Così l’assordante silenzio si è trasformato ben presto in una situazione ansiogena per amici e parenti dei pescatori, un’angoscia sempre più crescente man mano che il tempo passa. Ma se il lassismo dell’esecutivo giallofucsia è ormai tristemente noto, è in generale la politica italiana che si mostra assopita e incapace anche soltanto di pungolare il ministero degli Esteri. Il dibattitto attuale è tutto incentrato sul coronavirus e questo finisce automaticamente per distrarre da tutto il resto. Non è una giustificazione, tutt’altro, è un drammatico teatrino monotematico costellato dalle maschere imbarazzanti di attori improvvisati, che oscurano l’essenziale, che tacciono colpevolmente di fronte alla necessità. Perché non è in gioco soltanto il destino di questi pescatori italiani, cosa che già di per sé dovrebbe essere sufficiente a scuotere la classe politica da un torpore avvilente. E’ in gioco il volto dell’Italia, mai così calpesto e deriso.

“Conte ci ha ricevuto solo il 29 settembre”

Il battibecco obnubilante finisce allora per suscitare la sacrosanta reazione di una mamma 74enne che attende, con lucida compostezza, la liberazione del proprio figlio. “Loro si combattono e mio figlio è da 60 giorni in carcere senza capire perché. Come non lo capisco io che un figlio di 24 anni ho perso in mare per una tempesta e che adesso, vedova, aspetto solo il ritorno dell’altro”, ha detto al Corriere della Sera Rosetta Ingargiola, madre di Pietro Marrone, comandante del Medinea.
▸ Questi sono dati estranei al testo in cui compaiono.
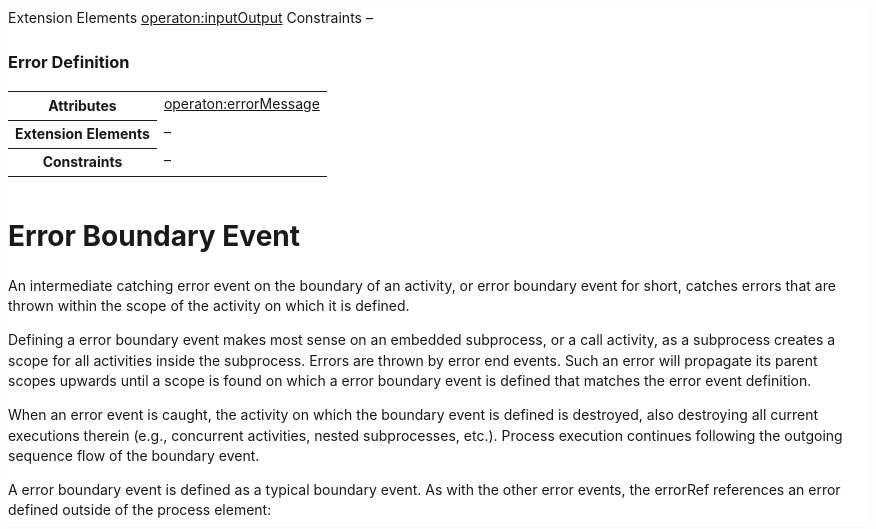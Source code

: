   </tr>
  <tr>
    <th>Extension Elements</th>
    <td>
      <a href="../reference/bpmn20/custom-extensions/extension-elements.md#inputoutput">operaton:inputOutput</a>
    </td>
  </tr>
  <tr>
    <th>Constraints</th>
    <td>&ndash;</td>
  </tr>
</table>

### Error Definition

<table class="table table-striped">
  <tr>
    <th>Attributes</th>
    <td>
      <a href="../reference/bpmn20/custom-extensions/extension-attributes.md#errormessage">operaton:errorMessage</a>
    </td>
  </tr>
  <tr>
    <th>Extension Elements</th>
    <td>&ndash;</td>
  </tr>
  <tr>
    <th>Constraints</th>
    <td>&ndash;</td>
  </tr>
</table>


# Error Boundary Event

An intermediate catching error event on the boundary of an activity, or error boundary event for short, catches errors that are thrown within the scope of the activity on which it is defined.

Defining a error boundary event makes most sense on an embedded subprocess, or a call activity, as a subprocess creates a scope for all activities inside the subprocess. Errors are thrown by error end events. Such an error will propagate its parent scopes upwards until a scope is found on which a error boundary event is defined that matches the error event definition.

When an error event is caught, the activity on which the boundary event is defined is destroyed, also destroying all current executions therein (e.g., concurrent activities, nested subprocesses, etc.). Process execution continues following the outgoing sequence flow of the boundary event.

<div data-bpmn-diagram="../bpmn/event-subprocess-alternative2"></div>

A error boundary event is defined as a typical boundary event. As with the other error events, the errorRef references an error defined outside of the process element:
Amici e parenti dei pescatori italiani non riescono a capacitarsi di questo immobilismo governativo. “Il premier ci ha ricevuti solo il 29 settembre in fretta assicurando il possibile. Si parla di ‘Servizi’ all’opera. Ma nulla accade”, “Qui ogni tanto passa un deputato, poi niente”. E ancora: “La cosa peggiore è sentir dire che possano diventare merce di scambio per barattarli con quattro libici detenuti in Italia”. Due mesi di chiacchiere, due mesi di nulla, due mesi di disperazione crescente. E’ l’ora di piantarla con questo indecente silenzio e di ricordarci che una milizia libica non può permettersi di tenere in scacco l’Italia. Riportare a casa i pescatori italiani, adesso, costi quel che costi.